Biomarkers—biological endpoints long used in medical screening and disease detection—are finding new relevance in the environmental science community. Toxicologists have used biomarkers in certain aquatic contaminant assessments; however, these endpoints have barely been tapped as a valuable resource for informing ecological risk assessments and integrated monitoring. Sharon Hook, author of a critical review in the July 2014 issue of IEAM, talks to us about advantages and caveats for using biomarkers in environmental assessments.
About the Guest
Dr. Sharon Hook is a Senior Ecotoxicologist for the aquatic ecotoxicology group at CSIRO, Centre for Environmental Contaminants Research, Lucas Heights, Sydney, Australia. Hook has over 15 years of experience in aquatic ecotoxicology and oceanography particularly in the development and application of emerging molecular genomics approaches and biomarker based research.
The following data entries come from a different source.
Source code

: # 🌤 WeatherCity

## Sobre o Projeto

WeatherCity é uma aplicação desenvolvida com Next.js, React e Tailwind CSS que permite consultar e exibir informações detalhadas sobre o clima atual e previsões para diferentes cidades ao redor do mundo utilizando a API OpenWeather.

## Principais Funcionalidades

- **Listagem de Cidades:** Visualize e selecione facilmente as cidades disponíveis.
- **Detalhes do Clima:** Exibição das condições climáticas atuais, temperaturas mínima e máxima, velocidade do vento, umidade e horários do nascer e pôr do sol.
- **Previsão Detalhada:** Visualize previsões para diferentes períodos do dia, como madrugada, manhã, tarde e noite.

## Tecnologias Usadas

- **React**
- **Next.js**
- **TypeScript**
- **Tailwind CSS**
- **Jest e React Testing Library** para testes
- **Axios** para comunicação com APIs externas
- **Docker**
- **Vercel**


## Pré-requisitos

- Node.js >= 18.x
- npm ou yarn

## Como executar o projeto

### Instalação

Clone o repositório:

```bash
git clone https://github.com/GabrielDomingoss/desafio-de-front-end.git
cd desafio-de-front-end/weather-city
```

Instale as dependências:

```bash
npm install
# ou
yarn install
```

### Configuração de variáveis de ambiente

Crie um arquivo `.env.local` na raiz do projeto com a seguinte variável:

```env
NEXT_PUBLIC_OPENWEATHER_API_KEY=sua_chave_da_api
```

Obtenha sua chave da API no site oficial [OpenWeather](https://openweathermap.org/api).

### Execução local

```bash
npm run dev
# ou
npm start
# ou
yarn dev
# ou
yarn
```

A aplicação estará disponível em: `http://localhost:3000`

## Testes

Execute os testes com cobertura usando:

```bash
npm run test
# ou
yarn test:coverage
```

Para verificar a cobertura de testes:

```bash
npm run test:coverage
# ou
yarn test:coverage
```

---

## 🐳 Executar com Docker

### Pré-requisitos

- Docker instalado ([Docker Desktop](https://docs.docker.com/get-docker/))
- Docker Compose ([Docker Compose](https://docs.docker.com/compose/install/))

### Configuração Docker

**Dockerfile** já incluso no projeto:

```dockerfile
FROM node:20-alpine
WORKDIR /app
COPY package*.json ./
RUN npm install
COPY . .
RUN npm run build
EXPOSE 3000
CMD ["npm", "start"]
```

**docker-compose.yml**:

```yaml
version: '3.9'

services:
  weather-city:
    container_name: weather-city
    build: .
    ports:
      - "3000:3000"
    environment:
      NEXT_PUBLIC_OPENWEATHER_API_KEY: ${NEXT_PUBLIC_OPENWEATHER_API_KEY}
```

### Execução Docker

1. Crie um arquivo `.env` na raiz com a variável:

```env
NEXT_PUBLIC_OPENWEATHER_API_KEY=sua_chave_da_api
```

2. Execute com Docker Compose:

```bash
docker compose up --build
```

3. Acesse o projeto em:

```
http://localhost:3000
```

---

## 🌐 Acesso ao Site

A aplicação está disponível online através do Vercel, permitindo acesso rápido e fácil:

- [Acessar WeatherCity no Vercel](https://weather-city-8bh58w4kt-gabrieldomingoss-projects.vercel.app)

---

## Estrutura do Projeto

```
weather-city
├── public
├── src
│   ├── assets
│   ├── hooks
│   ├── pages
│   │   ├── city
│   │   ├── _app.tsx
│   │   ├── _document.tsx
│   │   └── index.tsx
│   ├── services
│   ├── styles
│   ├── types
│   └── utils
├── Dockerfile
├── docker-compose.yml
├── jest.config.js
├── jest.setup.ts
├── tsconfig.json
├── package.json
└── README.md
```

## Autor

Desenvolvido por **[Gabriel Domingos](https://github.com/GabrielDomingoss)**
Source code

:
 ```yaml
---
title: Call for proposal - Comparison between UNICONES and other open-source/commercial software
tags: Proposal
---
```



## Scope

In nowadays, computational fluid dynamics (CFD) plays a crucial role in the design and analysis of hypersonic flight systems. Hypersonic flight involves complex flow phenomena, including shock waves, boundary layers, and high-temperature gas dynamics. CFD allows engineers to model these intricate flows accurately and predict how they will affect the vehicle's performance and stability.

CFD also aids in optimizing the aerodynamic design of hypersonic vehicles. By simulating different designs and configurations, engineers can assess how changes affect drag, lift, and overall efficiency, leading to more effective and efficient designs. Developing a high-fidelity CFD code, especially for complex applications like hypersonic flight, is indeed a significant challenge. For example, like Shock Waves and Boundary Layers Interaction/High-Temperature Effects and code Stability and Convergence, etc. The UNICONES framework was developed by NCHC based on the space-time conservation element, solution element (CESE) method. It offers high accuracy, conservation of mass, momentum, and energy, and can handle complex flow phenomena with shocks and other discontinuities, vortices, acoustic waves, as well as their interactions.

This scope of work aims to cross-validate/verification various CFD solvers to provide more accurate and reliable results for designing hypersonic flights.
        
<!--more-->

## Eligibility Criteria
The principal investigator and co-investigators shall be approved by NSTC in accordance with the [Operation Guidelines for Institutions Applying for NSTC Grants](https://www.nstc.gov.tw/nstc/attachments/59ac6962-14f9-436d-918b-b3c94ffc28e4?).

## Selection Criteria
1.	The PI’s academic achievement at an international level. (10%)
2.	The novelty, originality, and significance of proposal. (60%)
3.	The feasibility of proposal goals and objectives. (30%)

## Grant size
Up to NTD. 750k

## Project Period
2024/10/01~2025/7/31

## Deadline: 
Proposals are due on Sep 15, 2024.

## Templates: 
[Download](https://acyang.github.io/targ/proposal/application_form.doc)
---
She also has expertise in evaluating the influence of exposure route on toxicological response. Hook’s research interests include applying modern –omics based approaches to environmental problems, determining the impacts of low level, long term toxic responses, and the design and implementation of toxicity testing. She has worked with a vast array of environmental contaminants, including metals, oil, and pesticides, and with a variety of taxa, from bacteria to fish. Before joining CSIRO, Hook worked at the Battelle Marine Sciences Laboratory (part of the Pacific Northwest National Laboratory, WA, USA), and at the Skidaway Institute of Oceanography in Savannah GA, USA. She obtained her PhD at SUNY Stony Brook (Stony Brook, NY, USA) (currently Stony Brook University).
Articles Referenced in this Podcast
Hook et al., The role of biomarkers in the assessment of aquatic ecosystem health, IEAM 10#3:327–341.